SQL Server 2005 memory support vs max memory setting
I've read the information provided by this link https://technet.microsoft.com/en-us/library/ms143685(v=sql.90).aspx. According to this it supports 32TB of memory but, some comments below suggest this is a typo and it supports 32GB or 512GB of memory.
If the later is true and it only supports 32GB (for the sake of my question) of memory and the SQL instance (2005 std x64/SP4) is installed on a Windows Server (2008 R2/SP1) that has 128GB of RAM installed and I set the max memory to 114GB my assumption here is that SQL Server can only use up to the 32GB of RAM. If the latter is true and it's 32TB of RAM then SQL Server will use memory up the max memory setting.
Is my thinking correct here?
(Though, that all said, I highly recommend against using SQL Server 2005 at this point, particularly for a new deployment, since it is no longer in support.)

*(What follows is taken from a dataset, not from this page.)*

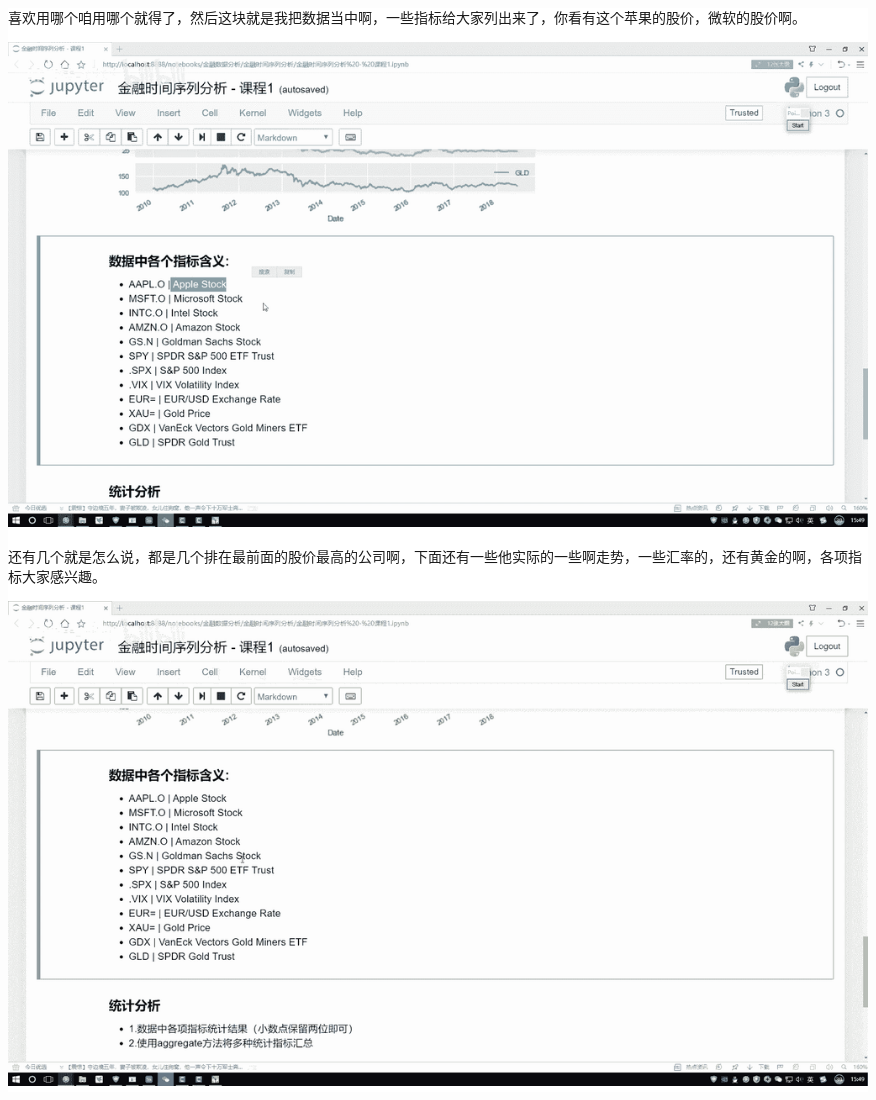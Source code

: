 喜欢用哪个咱用哪个就得了，然后这块就是我把数据当中啊，一些指标给大家列出来了，你看有这个苹果的股价，微软的股价啊。



![](img/cb72b4207bbf1bb60c5c68ab5ebe790b_43.png)

还有几个就是怎么说，都是几个排在最前面的股价最高的公司啊，下面还有一些他实际的一些啊走势，一些汇率的，还有黄金的啊，各项指标大家感兴趣。



![](img/cb72b4207bbf1bb60c5c68ab5ebe790b_45.png)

They introduced more prohibitive memory limitations (IMHO) as an additional measure to get customers using Enterprise. With SQL Server 2014 they relaxed this from 64 GB (the limit in 2008 R2 & 2012) to 128 GB, which is a little better for most Standard Edition customers, but there are still many who believe memory shouldn't be limited in Standard Edition either).
In 2005 and 2008 the effective cap was essentially the OS maximum. See BOL for 2008, for example. Why they stated an actual limit of 32TB back when they wrote the 2005 docs, I have no idea. It's not like anyone on earth had machines with 32TB of RAM 10 years ago.